Private emails that have surfaced in a federal lawsuit indicate the Michigan Republicans engaged in blatant gerrymandering when drawing the current congressional district maps in 2011.

According to Bridge Magazine, one email reveals a Republican aide saying a Macomb County district is shaped like “it’s giving the finger to (incumbent Democratic U.S. Rep.) Sandy Levin. I love it.” Another email came from a GOP staffer who was delighted that the map would “cram ALL of the Dem garbage” into four southeast Michigan congressional districts.

The emails are among evidence introduced in a League of Women Voters lawsuit alleging state legislative and congressional districts are drawn in such a partisan, gerrymandered manner that they violate the U.S. Constitution.

Some of the email content was first reported by The Detroit News but Bridge uncovered messages that were blunt in expressing the motives behind the zig-zagging lines that establish the pro-GOP district boundaries.

Robert LaBrant

One key figure commenting in the emails is Robert LaBrant, former political guru for the Michigan Chamber of Commerce and now a GOP consultant.

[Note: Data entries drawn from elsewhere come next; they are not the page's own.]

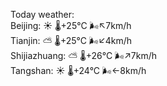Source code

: Today weather:  
Beijing: ☀️   🌡️+25°C 🌬️↖7km/h  
Tianjin: ⛅️  🌡️+25°C 🌬️↙4km/h  
Shijiazhuang: ⛅️  🌡️+26°C 🌬️↗7km/h  
Tangshan: ☀️   🌡️+24°C 🌬️←8km/h  
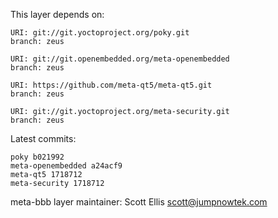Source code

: This layer depends on:

    URI: git://git.yoctoproject.org/poky.git
    branch: zeus

    URI: git://git.openembedded.org/meta-openembedded
    branch: zeus

    URI: https://github.com/meta-qt5/meta-qt5.git
    branch: zeus 

    URI: git://git.yoctoproject.org/meta-security.git
    branch: zeus 

Latest commits:

    poky b021992
    meta-openembedded a24acf9
    meta-qt5 1718712
    meta-security 1718712

meta-bbb layer maintainer: Scott Ellis <scott@jumpnowtek.com>
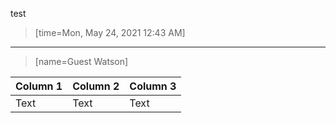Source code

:test

> [time=Mon, May 24, 2021 12:43 AM]

---
> [name=Guest Watson]

| Column 1 | Column 2 | Column 3 |
| -------- | -------- | -------- |
| Text     | Text     | Text     |
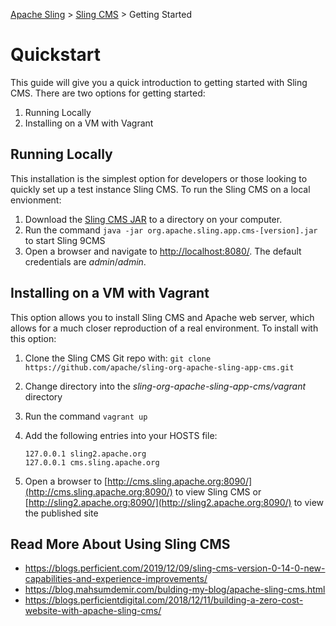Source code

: <!-- Licensed to the Apache Software Foundation (ASF) under one or more contributor 
	license agreements. See the NOTICE file distributed with this work for additional 
	information regarding copyright ownership. The ASF licenses this file to 
	you under the Apache License, Version 2.0 (the "License"); you may not use 
	this file except in compliance with the License. You may obtain a copy of 
	the License at http://www.apache.org/licenses/LICENSE-2.0 Unless required 
	by applicable law or agreed to in writing, software distributed under the 
	License is distributed on an "AS IS" BASIS, WITHOUT WARRANTIES OR CONDITIONS 
	OF ANY KIND, either express or implied. See the License for the specific 
	language governing permissions and limitations under the License. -->
[Apache Sling](https://sling.apache.org) > [Sling CMS](https://github.com/apache/sling-org-apache-sling-app-cms) > Getting Started

# Quickstart

This guide will give you a quick introduction to getting started with Sling CMS. There are two options for getting started:

 1. Running Locally
 2. Installing on a VM with Vagrant

## Running Locally

This installation is the simplest option for developers or those looking to quickly set up a test instance Sling CMS. To run the Sling CMS on a local envionment:

 1. Download the [Sling CMS JAR](https://github.com/apache/sling-org-apache-sling-app-cms/releases) to a directory on your computer. 
 2. Run the command `java -jar org.apache.sling.app.cms-[version].jar` to start Sling 9CMS
 3. Open a browser and navigate to [http://localhost:8080/](http://localhost:8080/). The default credentials are *admin*/*admin*.

## Installing on a VM with Vagrant

This option allows you to install Sling CMS and Apache web server, which allows for a much closer reproduction of a real environment. To install with this option:

 1. Clone the Sling CMS Git repo with: `git clone https://github.com/apache/sling-org-apache-sling-app-cms.git`
 2. Change directory into the *sling-org-apache-sling-app-cms/vagrant* directory
 3. Run the command `vagrant up`
 4. Add the following entries into your HOSTS file:
 
        127.0.0.1 sling2.apache.org
        127.0.0.1 cms.sling.apache.org
        
 5. Open a browser to [http://cms.sling.apache.org:8090/](http://cms.sling.apache.org:8090/) to view Sling CMS or [http://sling2.apache.org:8090/](http://sling2.apache.org:8090/) to view the published site

## Read More About Using Sling CMS

 - https://blogs.perficient.com/2019/12/09/sling-cms-version-0-14-0-new-capabilities-and-experience-improvements/
 - https://blog.mahsumdemir.com/bulding-my-blog/apache-sling-cms.html
 - https://blogs.perficientdigital.com/2018/12/11/building-a-zero-cost-website-with-apache-sling-cms/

LaBrant, known nationwide as an expert in the art of gerrymandering, now serves as perhaps the state’s most outspoken critic of a November ballot proposal that would take partisan politics out of the redistricting process.

Bridge reports that a LaBrant email which surfaced in the court documents shows the extent to which GOP strategists privately allowed then-Congressman Dave Camp, a mid-Michigan Republican, to choose the lines that would ensure his new district would be safe for his re-election.  And that Republicans would control most of Michigan’s congressional seats.

“We will accommodate whatever Dave wants in his district,” wrote LaBrant in May 2011. “We’ve spent a lot of time providing options to ensure we (Republicans) have a solid 9-5 delegation in 2012 and beyond.”

These quotes embody the premier criticism of reformers seeking to end gerrymandering: Voters don’t choose their politicians, politicians choose their voters.

The pending ballot proposal, the product of an all-volunteer group known as Voters Not Politicians, would allow Michigan voters to remove the redistricting process from legislators and put it into the hands of an independent citizens commission.

The proposal’s approval for inclusion on the fall ballot depends on an impending decision by the Michigan Supreme Court, which is controlled by the GOP, 5-2.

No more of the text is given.